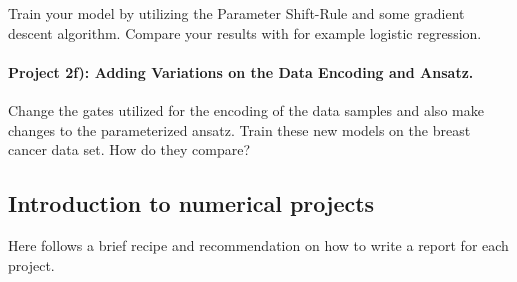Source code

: \documentclass[%
oneside,                 %
final,                   %
10pt]{article}
\begin{document}
Train your model by utilizing the Parameter Shift-Rule and some
gradient descent algorithm. Compare your results with for example
logistic regression.


\paragraph{Project 2f): Adding Variations on the Data Encoding and Ansatz.}
Change the gates utilized for the encoding of the data samples and also make changes to the parameterized ansatz. Train these new models on the breast cancer data set. How do they compare?






\subsection{Introduction to numerical projects}

Here follows a brief recipe and recommendation on how to write a report for each
project.
\end{document}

━━━━━━━━━━

> Task brief
Would you please reproduce verbatim the run of lines that opens the listing and ends with the line holding "2f): Adding Variations", and only that run, leaving every picture out?

> Exercise result
Source code

: \documentclass[%
oneside,                 %
final,                   %
10pt]{article}
\begin{document}
Train your model by utilizing the Parameter Shift-Rule and some
gradient descent algorithm. Compare your results with for example
logistic regression.


\paragraph{Project 2f): Adding Variations on the Data Encoding and Ansatz.}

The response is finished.